What you should do: Everything in the listing must be repeated exactly, apart from the images.

*-*-*

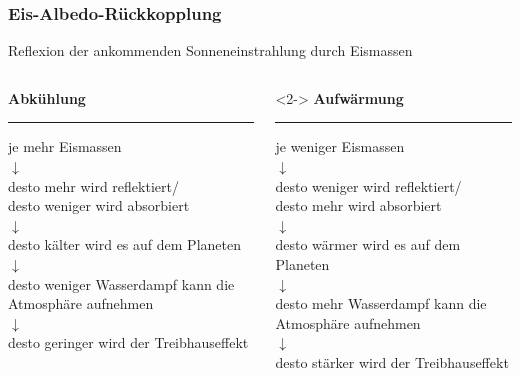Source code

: \begin{frame}
	\frametitle{Eis-Albedo-Rückkopplung}%
	 Reflexion der ankommenden Sonneneinstrahlung durch Eismassen
	 
	 \begin{columns}[T] %
	 	\begin{column}{.48\textwidth}
	 		\centering
	 		\textbf{Abkühlung}\\
	 		\color{blue}\rule{\linewidth}{4pt}
	 		\color{black} 
	 		je mehr Eismassen\\
	 		$\downarrow$\\
	 		desto mehr wird reflektiert/\\
	 		desto weniger wird absorbiert\\
	 		$\downarrow$\\
	 		desto kälter wird es auf dem Planeten\\
	 		$\downarrow$\\
	 		desto weniger Wasserdampf kann die Atmosphäre aufnehmen\\
	 		$\downarrow$\\
	 		desto geringer wird der Treibhauseffekt
	 	\end{column}%
	 	\hfill%
	 	\begin{column}{.48\textwidth}<2->
	 		\centering
	 		\textbf{Aufwärmung}\\
	 		\color{red}\rule{\linewidth}{4pt}
	 		\color{black}
	 		je weniger Eismassen\\
	 		$\downarrow$\\
	 		desto weniger wird reflektiert/\\
	 		desto mehr wird absorbiert\\
	 		$\downarrow$\\
	 		desto wärmer wird es auf dem Planeten\\
	 		$\downarrow$\\
	 		desto mehr Wasserdampf kann die Atmosphäre aufnehmen\\
	 		$\downarrow$\\
	 		desto stärker wird der Treibhauseffekt
	 	\end{column}%
	 \end{columns}
	 

\end{frame}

*-*-*

Result of this exercise:
Source code

: \begin{frame}
	\frametitle{Eis-Albedo-Rückkopplung}%
	 Reflexion der ankommenden Sonneneinstrahlung durch Eismassen
	 
	 \begin{columns}[T] %
	 	\begin{column}{.48\textwidth}
	 		\centering
	 		\textbf{Abkühlung}\\
	 		\color{blue}\rule{\linewidth}{4pt}
	 		\color{black} 
	 		je mehr Eismassen\\
	 		$\downarrow$\\
	 		desto mehr wird reflektiert/\\
	 		desto weniger wird absorbiert\\
	 		$\downarrow$\\
	 		desto kälter wird es auf dem Planeten\\
	 		$\downarrow$\\
	 		desto weniger Wasserdampf kann die Atmosphäre aufnehmen\\
	 		$\downarrow$\\
	 		desto geringer wird der Treibhauseffekt
	 	\end{column}%
	 	\hfill%
	 	\begin{column}{.48\textwidth}<2->
	 		\centering
	 		\textbf{Aufwärmung}\\
	 		\color{red}\rule{\linewidth}{4pt}
	 		\color{black}
	 		je weniger Eismassen\\
	 		$\downarrow$\\
	 		desto weniger wird reflektiert/\\
	 		desto mehr wird absorbiert\\
	 		$\downarrow$\\
	 		desto wärmer wird es auf dem Planeten\\
	 		$\downarrow$\\
	 		desto mehr Wasserdampf kann die Atmosphäre aufnehmen\\
	 		$\downarrow$\\
	 		desto stärker wird der Treibhauseffekt
	 	\end{column}%
	 \end{columns}
	 

\end{frame}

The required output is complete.